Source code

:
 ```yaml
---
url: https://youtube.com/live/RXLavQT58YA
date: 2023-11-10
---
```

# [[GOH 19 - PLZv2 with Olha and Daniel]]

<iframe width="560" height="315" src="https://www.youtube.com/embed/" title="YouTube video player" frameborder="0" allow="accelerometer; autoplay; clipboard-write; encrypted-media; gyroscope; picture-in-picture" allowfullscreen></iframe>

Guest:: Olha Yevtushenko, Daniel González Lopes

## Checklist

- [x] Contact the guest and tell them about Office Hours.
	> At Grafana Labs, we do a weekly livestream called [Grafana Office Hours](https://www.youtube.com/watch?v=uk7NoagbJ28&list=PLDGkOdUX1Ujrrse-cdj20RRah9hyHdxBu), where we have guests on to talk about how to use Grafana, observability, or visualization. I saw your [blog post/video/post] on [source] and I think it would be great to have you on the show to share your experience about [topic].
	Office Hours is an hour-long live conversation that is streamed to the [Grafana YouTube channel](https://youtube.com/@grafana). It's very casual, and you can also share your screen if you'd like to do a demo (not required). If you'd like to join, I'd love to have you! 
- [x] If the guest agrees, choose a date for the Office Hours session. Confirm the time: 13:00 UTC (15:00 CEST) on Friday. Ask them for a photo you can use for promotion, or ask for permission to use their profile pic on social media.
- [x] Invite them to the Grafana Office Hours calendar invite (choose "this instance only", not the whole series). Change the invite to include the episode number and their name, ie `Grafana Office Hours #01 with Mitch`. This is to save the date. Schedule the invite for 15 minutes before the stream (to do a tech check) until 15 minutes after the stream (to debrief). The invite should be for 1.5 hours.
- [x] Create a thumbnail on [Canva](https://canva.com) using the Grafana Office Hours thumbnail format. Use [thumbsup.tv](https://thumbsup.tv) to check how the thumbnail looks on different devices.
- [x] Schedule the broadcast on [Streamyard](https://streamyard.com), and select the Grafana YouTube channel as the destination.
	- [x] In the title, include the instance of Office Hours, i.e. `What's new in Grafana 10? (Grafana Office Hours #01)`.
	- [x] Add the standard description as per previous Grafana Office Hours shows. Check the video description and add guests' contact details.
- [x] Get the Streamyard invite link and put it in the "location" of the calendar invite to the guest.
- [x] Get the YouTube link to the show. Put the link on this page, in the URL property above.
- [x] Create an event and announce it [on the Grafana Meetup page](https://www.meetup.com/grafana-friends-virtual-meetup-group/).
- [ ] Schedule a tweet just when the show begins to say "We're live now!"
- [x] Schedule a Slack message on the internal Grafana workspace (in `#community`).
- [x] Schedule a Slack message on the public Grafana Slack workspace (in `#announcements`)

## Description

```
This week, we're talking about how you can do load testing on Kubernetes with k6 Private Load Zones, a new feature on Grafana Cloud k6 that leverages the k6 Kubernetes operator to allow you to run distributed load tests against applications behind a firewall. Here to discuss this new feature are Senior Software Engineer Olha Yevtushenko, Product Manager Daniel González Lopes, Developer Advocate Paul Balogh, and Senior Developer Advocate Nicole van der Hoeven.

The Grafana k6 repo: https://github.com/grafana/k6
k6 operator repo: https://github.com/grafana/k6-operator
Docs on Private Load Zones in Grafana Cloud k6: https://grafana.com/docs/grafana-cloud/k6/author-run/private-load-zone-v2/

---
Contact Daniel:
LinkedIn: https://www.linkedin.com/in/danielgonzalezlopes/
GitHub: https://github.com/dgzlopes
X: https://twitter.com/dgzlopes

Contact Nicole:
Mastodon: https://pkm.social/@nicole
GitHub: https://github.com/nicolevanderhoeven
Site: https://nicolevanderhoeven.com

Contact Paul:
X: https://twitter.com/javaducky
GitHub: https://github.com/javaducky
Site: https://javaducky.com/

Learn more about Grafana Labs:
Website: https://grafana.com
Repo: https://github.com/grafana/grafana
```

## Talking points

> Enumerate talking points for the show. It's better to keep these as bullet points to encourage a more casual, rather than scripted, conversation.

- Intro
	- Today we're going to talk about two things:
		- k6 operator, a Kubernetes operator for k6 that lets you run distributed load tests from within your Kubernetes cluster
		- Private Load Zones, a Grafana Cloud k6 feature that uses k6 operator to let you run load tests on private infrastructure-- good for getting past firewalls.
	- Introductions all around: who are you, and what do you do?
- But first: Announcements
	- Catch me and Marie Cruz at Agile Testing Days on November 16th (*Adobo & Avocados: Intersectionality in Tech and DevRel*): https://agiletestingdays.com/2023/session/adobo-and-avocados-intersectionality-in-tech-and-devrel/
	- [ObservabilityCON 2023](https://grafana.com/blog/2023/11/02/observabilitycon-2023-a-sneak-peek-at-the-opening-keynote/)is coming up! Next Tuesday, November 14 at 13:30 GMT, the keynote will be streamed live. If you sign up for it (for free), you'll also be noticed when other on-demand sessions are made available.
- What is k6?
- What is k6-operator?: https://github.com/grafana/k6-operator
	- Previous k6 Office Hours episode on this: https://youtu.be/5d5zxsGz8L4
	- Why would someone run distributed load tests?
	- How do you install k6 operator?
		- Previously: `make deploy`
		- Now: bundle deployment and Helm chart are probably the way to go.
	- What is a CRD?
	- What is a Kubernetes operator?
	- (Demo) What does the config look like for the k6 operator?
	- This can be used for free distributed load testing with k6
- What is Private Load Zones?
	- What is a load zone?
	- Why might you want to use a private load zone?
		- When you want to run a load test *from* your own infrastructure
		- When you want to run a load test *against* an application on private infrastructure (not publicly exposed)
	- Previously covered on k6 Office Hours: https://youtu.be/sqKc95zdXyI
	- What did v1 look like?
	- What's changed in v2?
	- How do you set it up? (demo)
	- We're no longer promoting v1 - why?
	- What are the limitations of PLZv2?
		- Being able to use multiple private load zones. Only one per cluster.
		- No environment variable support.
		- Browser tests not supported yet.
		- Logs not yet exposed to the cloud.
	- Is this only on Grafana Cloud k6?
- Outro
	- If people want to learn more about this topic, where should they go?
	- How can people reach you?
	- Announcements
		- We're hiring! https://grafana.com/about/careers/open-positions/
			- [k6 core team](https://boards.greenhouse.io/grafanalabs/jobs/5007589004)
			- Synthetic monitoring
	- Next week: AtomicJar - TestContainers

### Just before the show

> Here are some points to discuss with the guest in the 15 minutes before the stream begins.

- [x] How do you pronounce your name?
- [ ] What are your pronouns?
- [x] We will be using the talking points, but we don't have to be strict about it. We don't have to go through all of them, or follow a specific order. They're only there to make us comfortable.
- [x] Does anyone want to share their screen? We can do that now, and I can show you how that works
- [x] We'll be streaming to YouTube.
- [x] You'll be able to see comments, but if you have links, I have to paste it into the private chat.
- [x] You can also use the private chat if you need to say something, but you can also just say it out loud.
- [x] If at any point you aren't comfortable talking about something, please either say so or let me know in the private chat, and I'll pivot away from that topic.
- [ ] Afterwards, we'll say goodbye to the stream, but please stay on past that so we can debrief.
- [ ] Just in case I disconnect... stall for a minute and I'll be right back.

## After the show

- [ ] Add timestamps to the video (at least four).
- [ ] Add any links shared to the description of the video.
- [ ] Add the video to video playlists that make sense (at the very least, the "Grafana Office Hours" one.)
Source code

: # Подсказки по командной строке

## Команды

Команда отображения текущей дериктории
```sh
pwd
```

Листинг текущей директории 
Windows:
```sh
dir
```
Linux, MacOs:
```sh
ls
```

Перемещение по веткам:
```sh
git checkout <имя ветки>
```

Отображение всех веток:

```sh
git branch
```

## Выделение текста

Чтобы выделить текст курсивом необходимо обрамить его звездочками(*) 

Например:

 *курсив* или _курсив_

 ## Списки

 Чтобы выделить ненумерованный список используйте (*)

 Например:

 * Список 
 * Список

*Prompt*
Find the word "episode" in the listing above, then copy each line where it turns up.

*Result for this exercise*
- [x] Invite them to the Grafana Office Hours calendar invite (choose "this instance only", not the whole series). Change the invite to include the episode number and their name, ie `Grafana Office Hours #01 with Mitch`. This is to save the date. Schedule the invite for 15 minutes before the stream (to do a tech check) until 15 minutes after the stream (to debrief). The invite should be for 1.5 hours.
	- Previous k6 Office Hours episode on this: https://youtu.be/5d5zxsGz8L4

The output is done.